====== SUPPLIED DATA
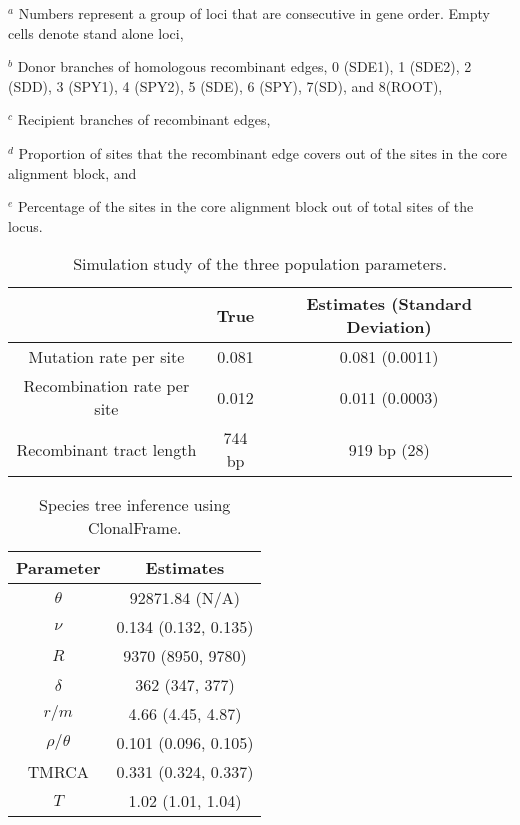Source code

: \documentclass[english]{article}
\providecommand{\tabularnewline}{\\}
\begin{document}
\begin{table}
{$^a$ Numbers represent a group of loci that are consecutive in gene order. Empty
cells denote stand alone loci,

$^b$ Donor branches of homologous recombinant edges, 0 (SDE1), 1 (SDE2), 2
(SDD), 3 (SPY1), 4 (SPY2), 5 (SDE), 6 (SPY), 7(SD), and 8(ROOT),

$^c$ Recipient branches of recombinant edges,

$^d$ Proportion of sites that the recombinant edge covers out of the sites in
the core alignment block, and

$^e$ Percentage of the sites in the core alignment block out of total sites of
the locus.
}

\end{table}
\clearpage{}

\begin{table}
\caption{\label{tab:sim-three-population-parameters}
Simulation study of the three population parameters.}
\noindent \begin{centering}
\begin{tabular}{ccc}
 & True & Estimates (Standard Deviation)\tabularnewline
\hline
Mutation rate per site & 0.081 & 0.081 (0.0011)\tabularnewline
Recombination rate per site & 0.012 & 0.011 (0.0003)\tabularnewline
Recombinant tract length & 744 bp & 919 bp (28)\tabularnewline
\end{tabular}
\par\end{centering}
\end{table}
\clearpage{}

\begin{table}
\caption{\label{tab:clonalframe}Species tree inference using ClonalFrame.}
\noindent \centering{}\begin{tabular}{cc}
Parameter & Estimates\tabularnewline
\hline
$\theta$ & 92871.84 (N/A)\tabularnewline
$\nu$ & 0.134 (0.132, 0.135)\tabularnewline
$R$ & 9370 (8950, 9780)\tabularnewline
$\delta$ & 362 (347, 377)\tabularnewline
$r/m$ & 4.66 (4.45, 4.87)\tabularnewline
$\rho/\theta$ & 0.101 (0.096, 0.105)\tabularnewline
TMRCA & 0.331 (0.324, 0.337)\tabularnewline
$T$ & 1.02 (1.01, 1.04)\tabularnewline
\end{tabular}
\end{table}
\clearpage{}
\end{document}
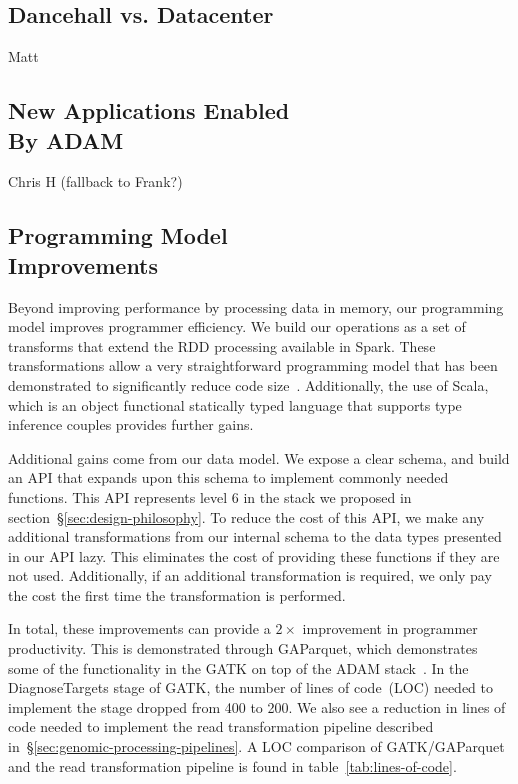 \documentclass[10pt,twocolumn]{article}
\begin{document}
\subsection{Dancehall vs. Datacenter}
\label{sec:dancehall-vs-datacenter}

Matt

\subsection{New Applications Enabled\\By ADAM}
\label{sec:new-applications}

Chris H (fallback to Frank?)

\subsection{Programming Model\\Improvements}
\label{sec:programming-model-improvements}

Beyond improving performance by processing data in memory, our programming model improves programmer efficiency.
We build our operations as a set of transforms that extend the RDD processing available in Spark. These transformations
allow a very straightforward programming model that has been demonstrated to significantly reduce code size~\cite{zaharia12}.
Additionally, the use of Scala, which is an object functional statically typed language that supports type inference couples
provides further gains.

Additional gains come from our data model. We expose a clear schema, and build an API that expands upon this schema
to implement commonly needed functions. This API represents level 6 in the stack we proposed in
section~\S\ref{sec:design-philosophy}. To reduce the cost of this API, we make any additional transformations from our
internal schema to the data types presented in our API lazy. This eliminates the cost of providing these functions if they are
not used. Additionally, if an additional transformation is required, we only pay the cost the first time the transformation is performed.

In total, these improvements can provide a $2\times$ improvement in programmer productivity. This is demonstrated through
GAParquet, which demonstrates some of the functionality in the GATK on top of the ADAM stack~\cite{gaparquet}. In the
DiagnoseTargets stage of GATK, the number of lines of code~(LOC) needed to implement the stage dropped from 400 to
200. We also see a reduction in lines of code needed to implement the read transformation pipeline described
in~\S\ref{sec:genomic-processing-pipelines}. A LOC comparison of GATK/GAParquet and the read transformation pipeline
is found in table~\ref{tab:lines-of-code}.
\end{document}
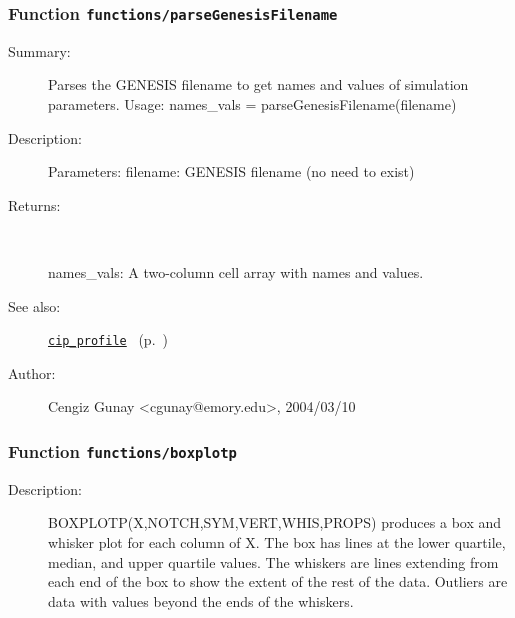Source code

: \subsubsection[Function \texttt{parseGenesisFilename}]{Function \texttt{functions/parseGenesisFilename}}%
%
\label{ref_functions__parseGenesisFilename}%
\hypertarget{ref_functions__parseGenesisFilename}{}%
\begin{description}
\item[Summary:]Parses the GENESIS filename to get names and values of simulation parameters.
 Usage:
 names\_vals = parseGenesisFilename(filename)
%
%
\item[Description:]%
Parameters:
		filename: GENESIS filename (no need to exist)
%
\item[Returns:]~

		names\_vals: A two-column cell array with names and values.
%
%
\item[See also:]%
\hyperlink{ref_cip_profile}{\texttt{cip\_profile}}%
\ (p.~\pageref{ref_cip_profile})%
%
%
\item[Author:]%
Cengiz Gunay <cgunay@emory.edu>, 2004/03/10%
\end{description}
\methodline%
\subsubsection[Function \texttt{boxplotp}]{Function \texttt{functions/boxplotp}}%
%
\label{ref_functions__boxplotp}%
\hypertarget{ref_functions__boxplotp}{}%
\begin{description}
%
%
\item[Description:]%
BOXPLOTP(X,NOTCH,SYM,VERT,WHIS,PROPS) produces a box and whisker plot for
   each column of X. The box has lines at the lower quartile, median, 
   and upper quartile values. The whiskers are lines extending from 
   each end of the box to show the extent of the rest of the data. 
   Outliers are data with values beyond the ends of the whiskers.
%
%
%
%
%
\end{description}
\methodline%
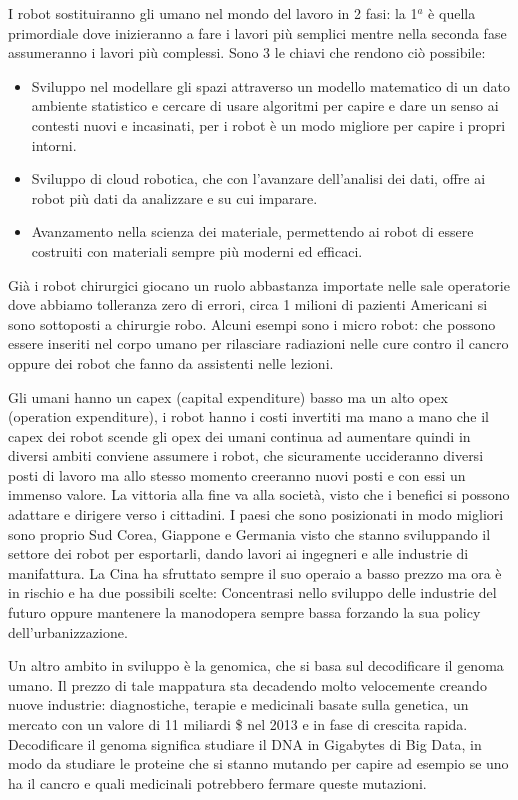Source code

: \documentclass[a4page, 11pt]{article}
\begin{document}
I robot sostituiranno gli umano nel mondo del lavoro in 2 fasi: la 1$^a$ è
quella primordiale dove inizieranno a fare i lavori più semplici mentre
nella seconda fase assumeranno i lavori più complessi. Sono 3 le chiavi
che rendono ciò possibile:

\begin{itemize}
	 
	\item
	Sviluppo nel modellare gli spazi attraverso un modello matematico di
	un dato ambiente statistico e cercare di usare algoritmi per capire e
	dare un senso ai contesti nuovi e incasinati, per i robot è un modo
	migliore per capire i propri intorni.
	\item
	Sviluppo di cloud robotica, che con l'avanzare dell'analisi dei dati,
	offre ai robot più dati da analizzare e su cui imparare.
	\item
	Avanzamento nella scienza dei materiale, permettendo ai robot di
	essere costruiti con materiali sempre più moderni ed efficaci.
\end{itemize}

Già i robot chirurgici giocano un ruolo abbastanza importate nelle sale
operatorie dove abbiamo tolleranza zero di errori, circa 1 milioni di
pazienti Americani si sono sottoposti a chirurgie robo. Alcuni esempi
sono i micro robot: che possono essere inseriti nel corpo umano per
rilasciare radiazioni nelle cure contro il cancro oppure dei robot che
fanno da assistenti nelle lezioni.

Gli umani hanno un capex (capital expenditure) basso ma un alto opex
(operation expenditure), i robot hanno i costi invertiti ma mano a mano
che il capex dei robot scende gli opex dei umani continua ad aumentare
quindi in diversi ambiti conviene assumere i robot, che sicuramente
uccideranno diversi posti di lavoro ma allo stesso momento creeranno
nuovi posti e con essi un immenso valore. La vittoria alla fine va alla
società, visto che i benefici si possono adattare e dirigere verso i
cittadini. I paesi che sono posizionati in modo migliori sono proprio
Sud Corea, Giappone e Germania visto che stanno sviluppando il settore
dei robot per esportarli, dando lavori ai ingegneri e alle industrie di
manifattura. La Cina ha sfruttato sempre il suo operaio a basso prezzo
ma ora è in rischio e ha due possibili scelte: Concentrasi nello
sviluppo delle industrie del futuro oppure mantenere la manodopera
sempre bassa forzando la sua policy dell'urbanizzazione.

Un altro ambito in sviluppo è la genomica, che si basa sul decodificare
il genoma umano. Il prezzo di tale mappatura sta decadendo molto
velocemente creando nuove industrie: diagnostiche, terapie e medicinali
basate sulla genetica, un mercato con un valore di 11 miliardi \$ nel
2013 e in fase di crescita rapida. Decodificare il genoma significa
studiare il DNA in Gigabytes di Big Data, in modo da studiare le
proteine che si stanno mutando per capire ad esempio se uno ha il cancro
e quali medicinali potrebbero fermare queste mutazioni.
\end{document}
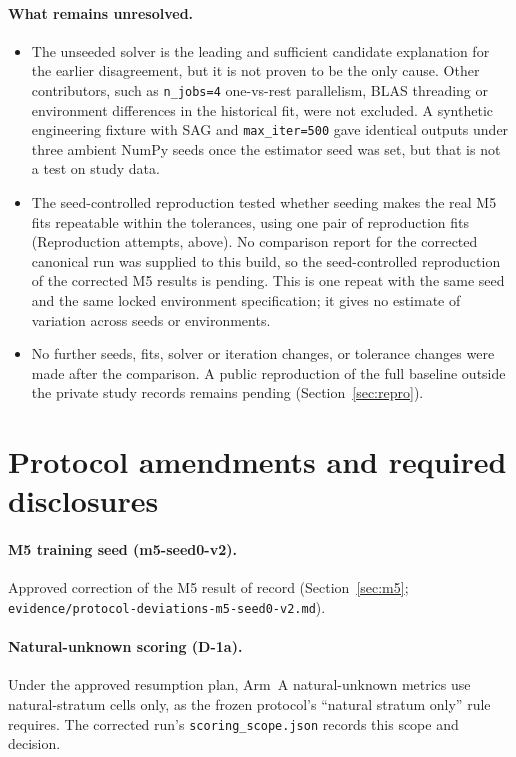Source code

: \documentclass[11pt]{article}
\newcommand{\code}[1]{\texttt{#1}}
\newif\ifctreport
\newcommand{\Reprostatus}{\ifctreport A seed-controlled reproduction of the corrected M5 results was run and compared with the corrected canonical run by the repository's tiered comparison; that internal comparison reports overall status ``\ctres{comparison}{report}{overall}''. This is an internal tolerance comparison by the same pipeline, not independent verification\else No comparison report for the corrected canonical run was supplied to this build, so the seed-controlled reproduction of the corrected M5 results is pending\fi}
\begin{document}
\paragraph{What remains unresolved.}
\begin{itemize}
\item The unseeded solver is the leading and sufficient candidate explanation for the earlier disagreement, but it is not proven to be the only cause. Other contributors, such as \code{n\_jobs=4} one-vs-rest parallelism, BLAS threading or environment differences in the historical fit, were not excluded. A synthetic engineering fixture with SAG and \code{max\_iter=500} gave identical outputs under three ambient NumPy seeds once the estimator seed was set, but that is not a test on study data.
\item The seed-controlled reproduction tested whether seeding makes the real M5 fits repeatable within the tolerances, using one pair of reproduction fits (Reproduction attempts, above). \Reprostatus. This is one repeat with the same seed and the same locked environment specification; it gives no estimate of variation across seeds or environments.
\item No further seeds, fits, solver or iteration changes, or tolerance changes were made after the comparison. A public reproduction of the full baseline outside the private study records remains pending (Section~\ref{sec:repro}).
\end{itemize}

\section{Protocol amendments and required disclosures}\label{sec:amend}

\paragraph{M5 training seed (m5-seed0-v2).} Approved correction of the M5 result of record (Section~\ref{sec:m5}; \nolinkurl{evidence/protocol-deviations-m5-seed0-v2.md}).

\paragraph{Natural-unknown scoring (D-1a).} Under the approved resumption plan, Arm~A natural-unknown metrics use natural-stratum cells only, as the frozen protocol's ``natural stratum only'' rule requires. The corrected run's \nolinkurl{scoring_scope.json} records this scope and decision.
\end{document}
============
* WHAT THE EXERCISE ASKS:
Filter the records above, keeping each line that contains the word "implement".

* EXPECTED ANSWER:
to implement commonly needed functions. This API represents level 6 in the stack we proposed in
DiagnoseTargets stage of GATK, the number of lines of code~(LOC) needed to implement the stage dropped from 400 to
200. We also see a reduction in lines of code needed to implement the read transformation pipeline described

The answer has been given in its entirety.